But sure let's add another entitlement to the system. This is as bad as the Medicare Part D cost boondoggle perpitrated by Republicans yet you're too blind to see it yet. Just wait.

Posted by: visionbrkr | February 22, 2010 12:17 PM | Report abuse

Har, "vision." Which one was paid for, and which one was added right to the deficit?

Idi-ot.

State-based exchanges instead of national.
:-(

Posted by: AZProgressive | February 22, 2010 12:19 PM | Report abuse

Who cares what this snotnosed kid thinks about anything?

Posted by: ravitchn | February 22, 2010 12:20 PM | Report abuse

State-based exchanges = more incentive not to live in states with corrupt governments. Are there any?

Posted by: janinsanfran | February 22, 2010 12:29 PM | Report abuse

AzProgressive,

If you actually read my post you'll see I refer to the Part D as a "boondoggle" too.

Also paid for by who? The taxpayer that's who. If you really think this will be defecit neutral I've got some oceanfront property in Kansas to sell you.


The only difference is that Part D only dealt with prescriptions while this fiasco deals with the entire system which will only increase the costs.

And if this will reduce costs like they say then why do they need to increase the threshold on the excise tax? Kind of sounds like they KNOW it won't.

Don't worry, I won't stoop to your level and call you names.

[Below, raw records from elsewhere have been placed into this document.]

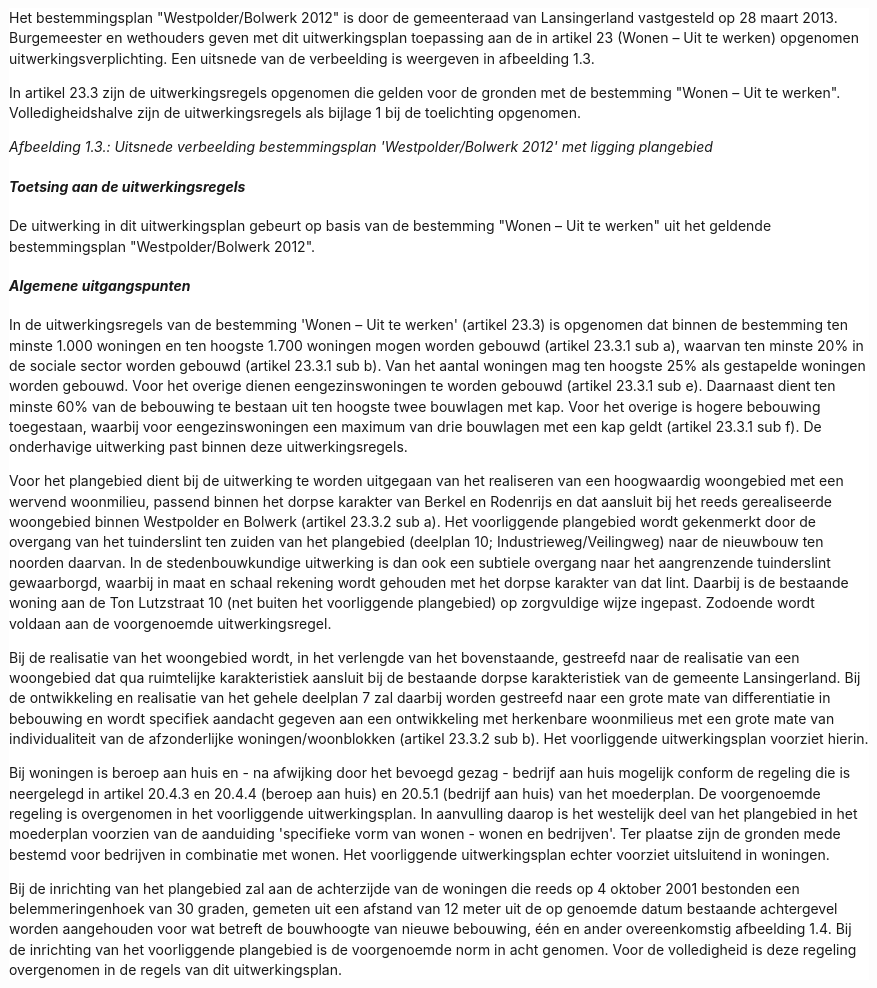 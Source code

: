 Het bestemmingsplan "Westpolder/Bolwerk 2012" is door de gemeenteraad van Lansingerland vastgesteld op 28 maart 2013. Burgemeester en wethouders geven met dit uitwerkingsplan toepassing aan de in artikel 23 (Wonen – Uit te werken) opgenomen uitwerkingsverplichting. Een uitsnede van de verbeelding is weergeven in afbeelding 1.3.

In artikel 23.3 zijn de uitwerkingsregels opgenomen die gelden voor de gronden met de bestemming "Wonen – Uit te werken". Volledigheidshalve zijn de uitwerkingsregels als bijlage 1 bij de toelichting opgenomen.

*Afbeelding 1.3.: Uitsnede verbeelding bestemmingsplan 'Westpolder/Bolwerk 2012' met ligging plangebied* 

#### *Toetsing aan de uitwerkingsregels*

De uitwerking in dit uitwerkingsplan gebeurt op basis van de bestemming "Wonen – Uit te werken" uit het geldende bestemmingsplan "Westpolder/Bolwerk 2012".

#### *Algemene uitgangspunten*

In de uitwerkingsregels van de bestemming 'Wonen – Uit te werken' (artikel 23.3) is opgenomen dat binnen de bestemming ten minste 1.000 woningen en ten hoogste 1.700 woningen mogen worden gebouwd (artikel 23.3.1 sub a), waarvan ten minste 20% in de sociale sector worden gebouwd (artikel 23.3.1 sub b). Van het aantal woningen mag ten hoogste 25% als gestapelde woningen worden gebouwd. Voor het overige dienen eengezinswoningen te worden gebouwd (artikel 23.3.1 sub e). Daarnaast dient ten minste 60% van de bebouwing te bestaan uit ten hoogste twee bouwlagen met kap. Voor het overige is hogere bebouwing toegestaan, waarbij voor eengezinswoningen een maximum van drie bouwlagen met een kap geldt (artikel 23.3.1 sub f). De onderhavige uitwerking past binnen deze uitwerkingsregels.

Voor het plangebied dient bij de uitwerking te worden uitgegaan van het realiseren van een hoogwaardig woongebied met een wervend woonmilieu, passend binnen het dorpse karakter van Berkel en Rodenrijs en dat aansluit bij het reeds gerealiseerde woongebied binnen Westpolder en Bolwerk (artikel 23.3.2 sub a). Het voorliggende plangebied wordt gekenmerkt door de overgang van het tuinderslint ten zuiden van het plangebied (deelplan 10; Industrieweg/Veilingweg) naar de nieuwbouw ten noorden daarvan. In de stedenbouwkundige uitwerking is dan ook een subtiele overgang naar het aangrenzende tuinderslint gewaarborgd, waarbij in maat en schaal rekening wordt gehouden met het dorpse karakter van dat lint. Daarbij is de bestaande woning aan de Ton Lutzstraat 10 (net buiten het voorliggende plangebied) op zorgvuldige wijze ingepast. Zodoende wordt voldaan aan de voorgenoemde uitwerkingsregel.

Bij de realisatie van het woongebied wordt, in het verlengde van het bovenstaande, gestreefd naar de realisatie van een woongebied dat qua ruimtelijke karakteristiek aansluit bij de bestaande dorpse karakteristiek van de gemeente Lansingerland. Bij de ontwikkeling en realisatie van het gehele deelplan 7 zal daarbij worden gestreefd naar een grote mate van differentiatie in bebouwing en wordt specifiek aandacht gegeven aan een ontwikkeling met herkenbare woonmilieus met een grote mate van individualiteit van de afzonderlijke woningen/woonblokken (artikel 23.3.2 sub b). Het voorliggende uitwerkingsplan voorziet hierin.

Bij woningen is beroep aan huis en - na afwijking door het bevoegd gezag - bedrijf aan huis mogelijk conform de regeling die is neergelegd in artikel 20.4.3 en 20.4.4 (beroep aan huis) en 20.5.1 (bedrijf aan huis) van het moederplan. De voorgenoemde regeling is overgenomen in het voorliggende uitwerkingsplan. In aanvulling daarop is het westelijk deel van het plangebied in het moederplan voorzien van de aanduiding 'specifieke vorm van wonen - wonen en bedrijven'. Ter plaatse zijn de gronden mede bestemd voor bedrijven in combinatie met wonen. Het voorliggende uitwerkingsplan echter voorziet uitsluitend in woningen.

Bij de inrichting van het plangebied zal aan de achterzijde van de woningen die reeds op 4 oktober 2001 bestonden een belemmeringenhoek van 30 graden, gemeten uit een afstand van 12 meter uit de op genoemde datum bestaande achtergevel worden aangehouden voor wat betreft de bouwhoogte van nieuwe bebouwing, één en ander overeenkomstig afbeelding 1.4. Bij de inrichting van het voorliggende plangebied is de voorgenoemde norm in acht genomen. Voor de volledigheid is deze regeling overgenomen in de regels van dit uitwerkingsplan.
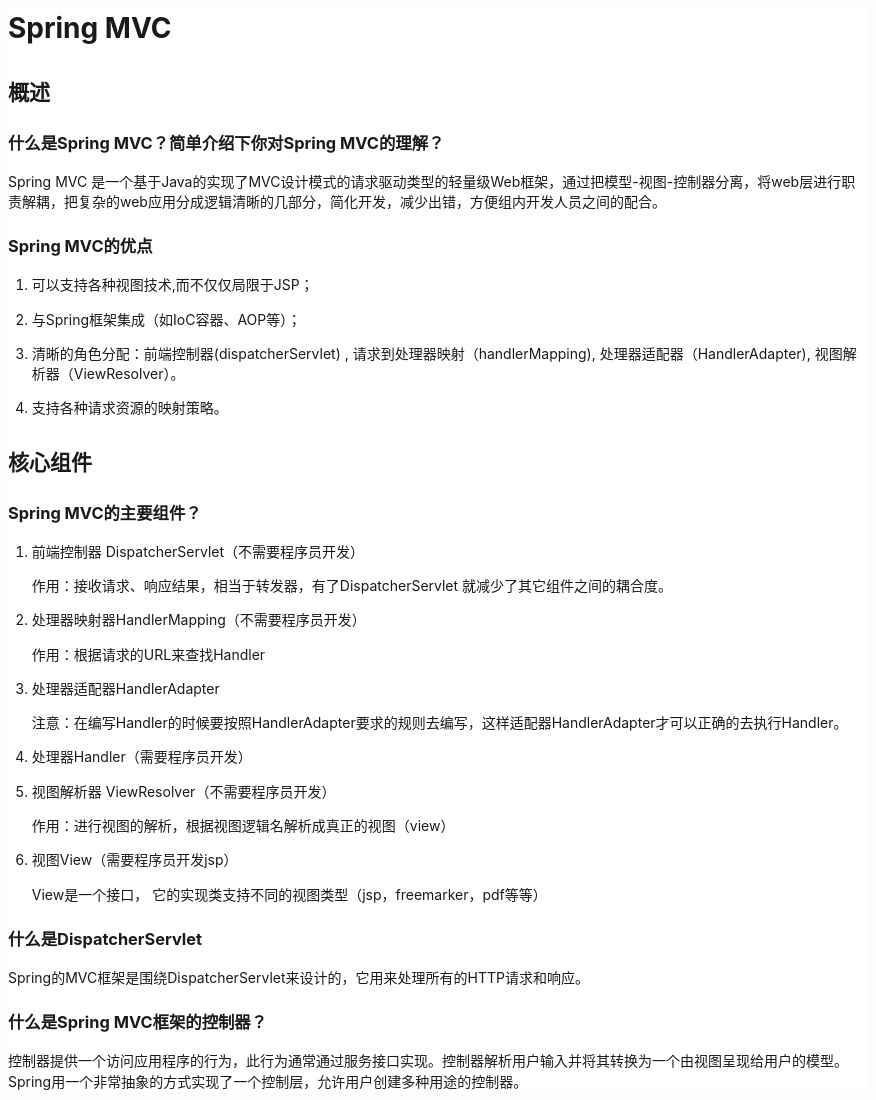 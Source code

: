 # Spring MVC

## 概述

### 什么是Spring MVC？简单介绍下你对Spring MVC的理解？

Spring MVC 是一个基于Java的实现了MVC设计模式的请求驱动类型的轻量级Web框架，通过把模型-视图-控制器分离，将web层进行职责解耦，把复杂的web应用分成逻辑清晰的几部分，简化开发，减少出错，方便组内开发人员之间的配合。

### Spring MVC的优点

1. 可以支持各种视图技术,而不仅仅局限于JSP；

2. 与Spring框架集成（如IoC容器、AOP等）；

3. 清晰的角色分配：前端控制器(dispatcherServlet) , 请求到处理器映射（handlerMapping), 处理器适配器（HandlerAdapter), 视图解析器（ViewResolver）。

4.  支持各种请求资源的映射策略。

## 核心组件

### Spring MVC的主要组件？

1. 前端控制器 DispatcherServlet（不需要程序员开发）

   作用：接收请求、响应结果，相当于转发器，有了DispatcherServlet 就减少了其它组件之间的耦合度。

2. 处理器映射器HandlerMapping（不需要程序员开发）

   作用：根据请求的URL来查找Handler

3. 处理器适配器HandlerAdapter

   注意：在编写Handler的时候要按照HandlerAdapter要求的规则去编写，这样适配器HandlerAdapter才可以正确的去执行Handler。

4. 处理器Handler（需要程序员开发）

5. 视图解析器 ViewResolver（不需要程序员开发）

   作用：进行视图的解析，根据视图逻辑名解析成真正的视图（view）

6. 视图View（需要程序员开发jsp）

   View是一个接口， 它的实现类支持不同的视图类型（jsp，freemarker，pdf等等）



### 什么是DispatcherServlet

​		Spring的MVC框架是围绕DispatcherServlet来设计的，它用来处理所有的HTTP请求和响应。



### 什么是Spring MVC框架的控制器？

​		控制器提供一个访问应用程序的行为，此行为通常通过服务接口实现。控制器解析用户输入并将其转换为一个由视图呈现给用户的模型。Spring用一个非常抽象的方式实现了一个控制层，允许用户创建多种用途的控制器。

Posted by: visionbrkr | February 22, 2010 12:31 PM | Report abuse

If there isn't an exemption for the middle class on the payroll tax on unearned income, this proposal will be hung around the Dems' necks as a tax increase on those least likely to be able to afford it.

Posted by: rich_in_nj | February 22, 2010 12:34 PM | Report abuse

State-based exchanges = more incentive not to live in states with corrupt governments. Are there any?

Posted by: janinsanfran | February 22, 2010 12:29 PM | Report abuse


You know its funny you mention that because my state's government is corrupted beyond belief but its the unions and organzied labor that's corrupting it. We've now got a Republican govenor who is trying to address our ever destructive pension system and healthcare mess by making sure scams aren't run, and government employees pay 1.5% of their income (not 10-20% but 1.5%) and yet the unions are looking to keep up the "payola" to keep themselves (er, uh, I mean Democrats in power).

http://www.nj.com/news/index.ssf/2010/02/christie_and_unions_poised_to.html

I especially like this from Bob Master, spokesman for the CWA Union, "Democrats will have to start acting like Democrats"


Thank God Govenor Christie seems to this point to be getting his way.

Posted by: visionbrkr | February 22, 2010 12:40 PM | Report abuse

Christie is a joke. He's cutting money for education, while being willfully blind to the fact that education is financed by property taxes, which will have to be raised if the state cuts aid. So much for lower taxes.

Posted by: rich_in_nj | February 22, 2010 12:56 PM | Report abuse

Wait.... isn't the free-rider provision bad?

And no employer mandate?

Why in heaven's name would you go with THAT?

Posted by: adamiani | February 22, 2010 1:05 PM | Report abuse

People who think it's going to cost more to cover everybody that it already costs NOW, are out of their minds. You're already paying, baby.

Posted by: Lee_A_Arnold | February 22, 2010 1:11 PM | Report abuse

I would prefer the national exchange, but there may be some advantages to state exchanges:

It will be hard for the Republicans to dismantle them. All we need is a few to survive and thrive, and the concept will spread. I guess the Republicans could easily sabotage a single national exchange before it gets rolling.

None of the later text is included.